▸ **Rendered images with source text**
▬▬▬▬▬▬▬▬▬▬

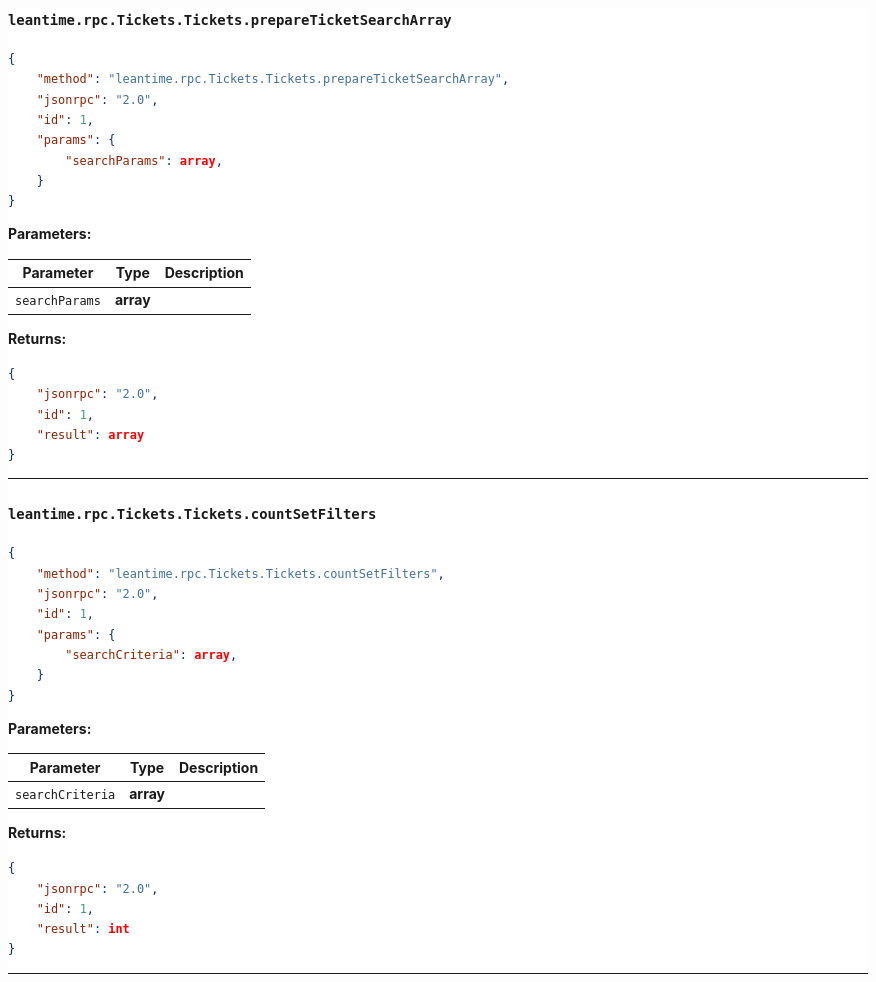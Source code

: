 ### `leantime.rpc.Tickets.Tickets.prepareTicketSearchArray`

```json
{
    "method": "leantime.rpc.Tickets.Tickets.prepareTicketSearchArray",
    "jsonrpc": "2.0",
    "id": 1,
    "params": {
        "searchParams": array,
    }
}
```

**Parameters:**

| Parameter      | Type      | Description |
| -------------- | --------- | ----------- |
| `searchParams` | **array** |             |

**Returns:**

```json
{
    "jsonrpc": "2.0",
    "id": 1,
    "result": array
}
```

---

### `leantime.rpc.Tickets.Tickets.countSetFilters`

```json
{
    "method": "leantime.rpc.Tickets.Tickets.countSetFilters",
    "jsonrpc": "2.0",
    "id": 1,
    "params": {
        "searchCriteria": array,
    }
}
```

**Parameters:**

| Parameter        | Type      | Description |
| ---------------- | --------- | ----------- |
| `searchCriteria` | **array** |             |

**Returns:**

```json
{
    "jsonrpc": "2.0",
    "id": 1,
    "result": int
}
```

---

▬▬▬▬▬▬▬▬▬▬

▸ **REQUIREMENT**
Can you restate all the records above word for word while dropping the pictures?

▸ **OUTPUT FOR THIS TASK**
Source code

: ### `leantime.rpc.Tickets.Tickets.prepareTicketSearchArray`

```json
{
    "method": "leantime.rpc.Tickets.Tickets.prepareTicketSearchArray",
    "jsonrpc": "2.0",
    "id": 1,
    "params": {
        "searchParams": array,
    }
}
```

**Parameters:**

| Parameter      | Type      | Description |
| -------------- | --------- | ----------- |
| `searchParams` | **array** |             |

**Returns:**

```json
{
    "jsonrpc": "2.0",
    "id": 1,
    "result": array
}
```

---

### `leantime.rpc.Tickets.Tickets.countSetFilters`

```json
{
    "method": "leantime.rpc.Tickets.Tickets.countSetFilters",
    "jsonrpc": "2.0",
    "id": 1,
    "params": {
        "searchCriteria": array,
    }
}
```

**Parameters:**

| Parameter        | Type      | Description |
| ---------------- | --------- | ----------- |
| `searchCriteria` | **array** |             |

**Returns:**

```json
{
    "jsonrpc": "2.0",
    "id": 1,
    "result": int
}
```

---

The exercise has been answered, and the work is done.